Task material: Begin

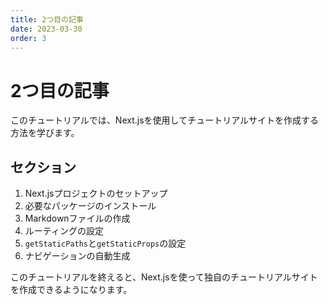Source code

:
 ```yaml
---
title: 2つ目の記事
date: 2023-03-30
order: 3
---
```


# 2つ目の記事

このチュートリアルでは、Next.jsを使用してチュートリアルサイトを作成する方法を学びます。

## セクション

1. Next.jsプロジェクトのセットアップ
2. 必要なパッケージのインストール
3. Markdownファイルの作成
4. ルーティングの設定
5. `getStaticPaths`と`getStaticProps`の設定
6. ナビゲーションの自動生成

このチュートリアルを終えると、Next.jsを使って独自のチュートリアルサイトを作成できるようになります。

Task material: End

• What to do: Set down only the line containing "2. 必要なパッケージのインストール" and the lines after it through the end, exactly as they appear above.

• Answer:
2. 必要なパッケージのインストール
3. Markdownファイルの作成
4. ルーティングの設定
5. `getStaticPaths`と`getStaticProps`の設定
6. ナビゲーションの自動生成

このチュートリアルを終えると、Next.jsを使って独自のチュートリアルサイトを作成できるようになります。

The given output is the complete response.